Author: Xuan Luong
Date: 2024
Tools Used: SQL/Google BigQuery
Conducted queries on Google Analytics public dataset using the BigQuery platform to analyze user behavior, providing valuable insights that enhance business strategies.
✔️ Senior management, including CEOs and marketing leaders
Senior management, including CEOs and marketing leaders, are looking to leverage data and insights to gain a comprehensive understanding of the current business landscape, optimize performance, and improve customer experiences, thereby increasing productivity and business effectiveness. To access the insights, the questions above have been broken down into more specific inquiries as follows:
- Calculate total visits, pageview, transactions for Jan, Feb, and March 2017 order by month
- Bounce rate per traffic source in July 2017
- Revenue by traffic source by week, by month in June 2017
- Average number of pageviews by purchaser type (purchasers vs non-purchasers) in June, and July 2017.

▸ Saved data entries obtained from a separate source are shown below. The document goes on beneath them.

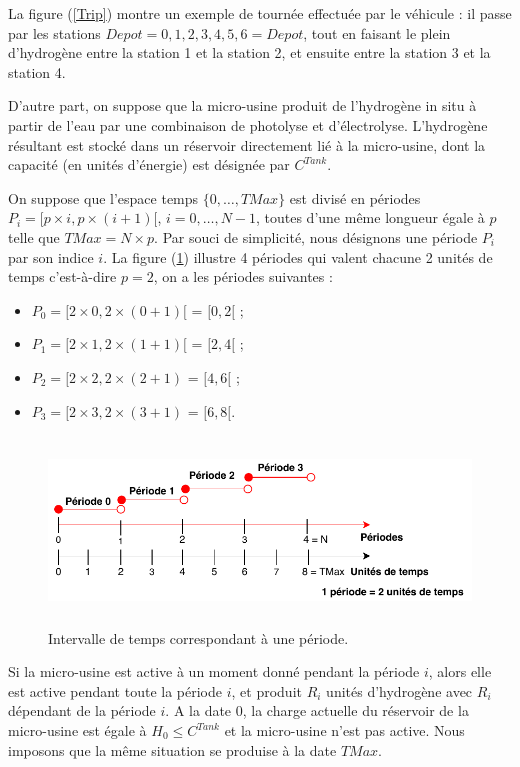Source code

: La figure (\ref{Trip}) montre un exemple de tournée effectuée par le véhicule : il passe par les stations $Depot = 0, 1, 2, 3, 4, 5, 6 = Depot$, tout en faisant le plein d'hydrogène entre la station 1 et la station 2, et ensuite entre la station 3 et la station 4.

D'autre part, on suppose que la micro-usine produit de l'hydrogène in situ à partir de l'eau par une combinaison de photolyse et d'électrolyse. L'hydrogène résultant est stocké dans un réservoir directement lié à la micro-usine, dont la capacité (en unités d'énergie) est désignée par $C^{Tank}$. 

On suppose que l'espace temps $\{0, \dots, TMax\}$ est divisé en périodes $P_i = [p\times i, p\times(i+1)[$, $i=0, \dots, N-1$, toutes d'une même longueur égale à $p$ telle que $TMax= N \times p$. Par souci de simplicité, nous désignons une période $P_i$ par son indice $i$. La figure (\ref{periode}) illustre 4 périodes qui valent chacune 2 unités de temps c'est-à-dire $p=2$, on a les périodes suivantes :
\begin{itemize}[label=$\square$]
	\item $P_0 = [2\times 0, 2\times(0+1)[$ = $[0,2[$ ;
	\item $P_1 = [2\times 1, 2\times(1+1)[$ = $[2,4[$ ;
	\item $P_2 = [2\times 2, 2\times(2+1)$ = $[4,6[$ ;
	\item $P_3 = [2\times 3, 2\times(3+1)$ = $[6,8[$.
\end{itemize}

\begin{figure}[H]
	\centerline{
		\includegraphics[height=5cm]{images_these/Periode.pdf}}
	\caption[Intervalle de temps correspondant à une période]{Intervalle de temps correspondant à une période. }
	\label{periode}
\end{figure}

Si la micro-usine est active à un moment donné pendant la période $i$, alors elle est active pendant toute la période $i$, et produit $R_i$ unités d'hydrogène avec $R_i$ dépendant de la période $i$. A la date 0, la charge actuelle du réservoir de la micro-usine est égale à $H_0\leq C^{Tank}$ et la micro-usine n'est pas active. Nous imposons que la même situation se produise à la date $TMax$.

- Average number of transactions per user that purchased in July 2017
- Average amount of money spent per session. Only include purchaser data in July 2017
- Other products purchased by customers who purchased the product "YouTube Men's Vintage Henley" in July 2017. The output should show the product name and the quantity ordered.
- Calculate cohort map from product view to "addtocart" to "purchase" in Jan, Feb, and March 2017 — for example, 100% product view then 40% add_to_cart and 10% purchase. Add_to_cart_rate = number product add to cart/number product view. Purchase_rate = number product purchase/number product view. The output should be calculated in product level.
The dataset is based on the Google Analytics public dataset and contains data from an eCommerce website. Project on Google Cloud Platform, the project ID is "bigquery-public-data.google_analytics_sample.ga_sessions"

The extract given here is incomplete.